What is required: From the entries below, work out how many lines contain the string "internal"; answer with the number alone.

** Opening Data for analysis block **

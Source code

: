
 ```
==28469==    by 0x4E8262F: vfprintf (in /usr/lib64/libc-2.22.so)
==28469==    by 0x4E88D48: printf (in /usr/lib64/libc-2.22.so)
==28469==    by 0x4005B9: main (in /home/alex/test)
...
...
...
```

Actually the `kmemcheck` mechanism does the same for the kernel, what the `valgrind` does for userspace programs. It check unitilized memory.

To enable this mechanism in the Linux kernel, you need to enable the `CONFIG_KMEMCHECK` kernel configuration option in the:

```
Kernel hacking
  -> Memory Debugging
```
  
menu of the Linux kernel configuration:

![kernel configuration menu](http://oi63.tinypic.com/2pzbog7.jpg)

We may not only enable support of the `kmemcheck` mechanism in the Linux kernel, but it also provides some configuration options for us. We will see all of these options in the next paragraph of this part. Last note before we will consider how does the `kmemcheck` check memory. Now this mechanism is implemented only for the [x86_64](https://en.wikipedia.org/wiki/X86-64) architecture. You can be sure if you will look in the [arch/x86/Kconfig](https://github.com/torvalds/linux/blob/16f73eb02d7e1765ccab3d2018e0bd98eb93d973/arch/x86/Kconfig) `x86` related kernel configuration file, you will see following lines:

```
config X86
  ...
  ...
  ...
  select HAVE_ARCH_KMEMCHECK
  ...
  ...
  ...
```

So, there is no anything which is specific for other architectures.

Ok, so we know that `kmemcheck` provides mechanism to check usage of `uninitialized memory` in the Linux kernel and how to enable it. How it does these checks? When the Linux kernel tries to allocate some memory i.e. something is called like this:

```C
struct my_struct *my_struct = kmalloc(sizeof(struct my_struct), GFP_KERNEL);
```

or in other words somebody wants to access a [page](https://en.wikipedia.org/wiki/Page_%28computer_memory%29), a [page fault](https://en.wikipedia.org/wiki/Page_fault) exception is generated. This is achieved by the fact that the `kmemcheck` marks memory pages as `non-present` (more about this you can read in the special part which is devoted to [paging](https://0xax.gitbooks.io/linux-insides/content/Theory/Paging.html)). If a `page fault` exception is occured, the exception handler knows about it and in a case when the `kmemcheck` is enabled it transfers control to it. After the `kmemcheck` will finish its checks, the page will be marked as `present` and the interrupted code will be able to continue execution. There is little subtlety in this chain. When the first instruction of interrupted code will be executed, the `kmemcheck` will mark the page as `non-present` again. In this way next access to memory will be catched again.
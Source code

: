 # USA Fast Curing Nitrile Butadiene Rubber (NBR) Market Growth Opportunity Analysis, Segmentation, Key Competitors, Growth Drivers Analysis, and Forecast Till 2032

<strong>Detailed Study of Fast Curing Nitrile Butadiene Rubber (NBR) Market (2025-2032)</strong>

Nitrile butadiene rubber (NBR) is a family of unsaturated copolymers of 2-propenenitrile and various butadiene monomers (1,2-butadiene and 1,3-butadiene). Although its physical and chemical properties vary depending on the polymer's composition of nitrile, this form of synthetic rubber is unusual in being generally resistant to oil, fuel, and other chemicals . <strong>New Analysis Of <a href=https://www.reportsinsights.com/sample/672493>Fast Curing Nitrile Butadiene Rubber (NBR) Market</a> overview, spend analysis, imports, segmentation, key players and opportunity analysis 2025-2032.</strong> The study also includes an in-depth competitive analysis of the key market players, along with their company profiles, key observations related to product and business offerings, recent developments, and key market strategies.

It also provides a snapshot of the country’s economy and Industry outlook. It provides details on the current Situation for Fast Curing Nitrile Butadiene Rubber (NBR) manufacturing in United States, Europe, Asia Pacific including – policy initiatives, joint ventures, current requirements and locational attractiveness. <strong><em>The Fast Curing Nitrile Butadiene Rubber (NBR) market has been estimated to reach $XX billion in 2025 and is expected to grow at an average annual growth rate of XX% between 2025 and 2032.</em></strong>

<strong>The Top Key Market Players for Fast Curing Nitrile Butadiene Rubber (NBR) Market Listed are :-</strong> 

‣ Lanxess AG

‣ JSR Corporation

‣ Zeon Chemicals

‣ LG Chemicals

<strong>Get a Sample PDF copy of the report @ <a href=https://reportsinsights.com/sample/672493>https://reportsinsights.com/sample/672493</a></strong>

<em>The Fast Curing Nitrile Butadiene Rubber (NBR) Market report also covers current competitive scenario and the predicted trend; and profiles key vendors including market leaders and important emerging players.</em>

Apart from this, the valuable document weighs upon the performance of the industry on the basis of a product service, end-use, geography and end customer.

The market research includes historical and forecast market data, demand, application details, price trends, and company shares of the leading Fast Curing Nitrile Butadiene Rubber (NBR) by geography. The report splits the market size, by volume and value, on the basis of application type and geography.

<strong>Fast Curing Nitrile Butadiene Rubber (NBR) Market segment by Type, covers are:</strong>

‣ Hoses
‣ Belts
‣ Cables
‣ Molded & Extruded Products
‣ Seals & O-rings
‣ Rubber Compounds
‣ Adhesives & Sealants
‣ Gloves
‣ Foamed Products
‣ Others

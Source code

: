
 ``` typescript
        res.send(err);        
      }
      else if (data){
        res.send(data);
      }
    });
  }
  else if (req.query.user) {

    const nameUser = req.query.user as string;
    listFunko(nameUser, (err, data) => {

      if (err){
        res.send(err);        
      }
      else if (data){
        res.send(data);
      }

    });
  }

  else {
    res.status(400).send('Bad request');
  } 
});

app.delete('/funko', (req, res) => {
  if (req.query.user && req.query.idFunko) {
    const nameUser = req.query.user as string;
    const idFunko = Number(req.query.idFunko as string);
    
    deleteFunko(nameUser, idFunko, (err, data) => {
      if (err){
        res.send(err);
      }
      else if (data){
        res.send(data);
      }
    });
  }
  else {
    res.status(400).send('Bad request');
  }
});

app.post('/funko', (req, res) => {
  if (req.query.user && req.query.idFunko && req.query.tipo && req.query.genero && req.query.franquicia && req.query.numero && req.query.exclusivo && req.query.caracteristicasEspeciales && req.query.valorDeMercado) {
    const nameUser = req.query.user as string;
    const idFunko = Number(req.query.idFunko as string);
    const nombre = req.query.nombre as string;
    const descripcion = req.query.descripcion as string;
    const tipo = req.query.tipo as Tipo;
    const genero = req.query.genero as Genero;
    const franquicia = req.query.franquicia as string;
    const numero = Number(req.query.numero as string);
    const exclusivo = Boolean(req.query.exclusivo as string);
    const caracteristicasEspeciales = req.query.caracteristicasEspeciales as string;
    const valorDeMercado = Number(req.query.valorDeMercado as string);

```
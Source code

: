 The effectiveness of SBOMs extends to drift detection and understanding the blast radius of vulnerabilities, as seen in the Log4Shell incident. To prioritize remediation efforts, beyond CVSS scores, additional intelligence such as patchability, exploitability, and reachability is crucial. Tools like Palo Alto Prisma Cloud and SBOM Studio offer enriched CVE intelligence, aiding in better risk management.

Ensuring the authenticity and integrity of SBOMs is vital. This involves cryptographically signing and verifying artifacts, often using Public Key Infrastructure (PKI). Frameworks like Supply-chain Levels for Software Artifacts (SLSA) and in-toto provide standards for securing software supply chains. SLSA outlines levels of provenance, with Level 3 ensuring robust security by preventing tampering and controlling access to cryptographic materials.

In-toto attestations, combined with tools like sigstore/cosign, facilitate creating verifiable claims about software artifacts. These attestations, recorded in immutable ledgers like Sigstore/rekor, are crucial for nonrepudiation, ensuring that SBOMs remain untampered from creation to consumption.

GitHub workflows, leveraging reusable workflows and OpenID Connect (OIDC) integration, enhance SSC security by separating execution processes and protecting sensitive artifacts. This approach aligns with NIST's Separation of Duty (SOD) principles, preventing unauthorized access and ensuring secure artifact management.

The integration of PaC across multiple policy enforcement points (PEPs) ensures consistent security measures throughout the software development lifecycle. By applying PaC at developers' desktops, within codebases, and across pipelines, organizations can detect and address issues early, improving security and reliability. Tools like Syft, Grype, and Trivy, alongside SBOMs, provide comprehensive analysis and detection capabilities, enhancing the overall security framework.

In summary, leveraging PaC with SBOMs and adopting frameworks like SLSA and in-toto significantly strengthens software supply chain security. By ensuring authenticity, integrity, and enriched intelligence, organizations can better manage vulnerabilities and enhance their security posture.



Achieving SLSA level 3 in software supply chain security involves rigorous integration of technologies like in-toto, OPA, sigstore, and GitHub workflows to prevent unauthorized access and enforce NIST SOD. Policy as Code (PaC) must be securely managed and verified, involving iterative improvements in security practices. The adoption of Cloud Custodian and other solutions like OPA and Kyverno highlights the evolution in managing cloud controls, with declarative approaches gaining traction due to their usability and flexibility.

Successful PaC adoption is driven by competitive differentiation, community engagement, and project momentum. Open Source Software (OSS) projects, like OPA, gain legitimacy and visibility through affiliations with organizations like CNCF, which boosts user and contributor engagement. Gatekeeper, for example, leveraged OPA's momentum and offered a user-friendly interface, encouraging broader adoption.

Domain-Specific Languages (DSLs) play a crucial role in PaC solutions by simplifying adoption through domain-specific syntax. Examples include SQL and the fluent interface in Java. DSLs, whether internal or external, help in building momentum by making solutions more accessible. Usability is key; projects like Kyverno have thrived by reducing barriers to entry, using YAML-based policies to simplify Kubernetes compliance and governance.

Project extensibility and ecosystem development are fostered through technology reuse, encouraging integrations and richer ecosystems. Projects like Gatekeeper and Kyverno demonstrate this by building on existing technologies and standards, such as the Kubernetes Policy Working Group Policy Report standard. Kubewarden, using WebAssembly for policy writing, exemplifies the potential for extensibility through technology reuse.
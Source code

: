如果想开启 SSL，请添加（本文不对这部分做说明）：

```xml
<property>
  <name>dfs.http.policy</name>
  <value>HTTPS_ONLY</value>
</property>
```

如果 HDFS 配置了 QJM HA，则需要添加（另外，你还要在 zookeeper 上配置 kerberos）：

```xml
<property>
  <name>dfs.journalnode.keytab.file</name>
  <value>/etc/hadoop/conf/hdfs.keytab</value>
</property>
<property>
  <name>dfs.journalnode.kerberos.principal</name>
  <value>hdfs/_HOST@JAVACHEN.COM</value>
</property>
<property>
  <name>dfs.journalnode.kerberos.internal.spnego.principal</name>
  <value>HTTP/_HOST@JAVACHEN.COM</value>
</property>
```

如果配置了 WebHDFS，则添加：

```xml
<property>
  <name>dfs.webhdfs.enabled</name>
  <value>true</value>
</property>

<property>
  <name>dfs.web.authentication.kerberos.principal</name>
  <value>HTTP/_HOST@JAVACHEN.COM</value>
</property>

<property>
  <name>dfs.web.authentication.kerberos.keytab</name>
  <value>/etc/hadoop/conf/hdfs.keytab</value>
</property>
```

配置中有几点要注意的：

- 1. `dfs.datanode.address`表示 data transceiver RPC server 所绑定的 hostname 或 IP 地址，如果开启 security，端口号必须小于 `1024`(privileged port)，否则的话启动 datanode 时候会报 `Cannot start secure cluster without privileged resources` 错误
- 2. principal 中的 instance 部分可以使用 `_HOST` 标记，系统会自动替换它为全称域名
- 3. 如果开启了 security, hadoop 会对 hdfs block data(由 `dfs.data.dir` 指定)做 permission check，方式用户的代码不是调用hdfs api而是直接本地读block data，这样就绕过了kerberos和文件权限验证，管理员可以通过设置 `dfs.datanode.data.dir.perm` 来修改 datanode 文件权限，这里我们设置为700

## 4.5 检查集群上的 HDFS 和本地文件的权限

** Closing Data for analysis block **

Task result: 2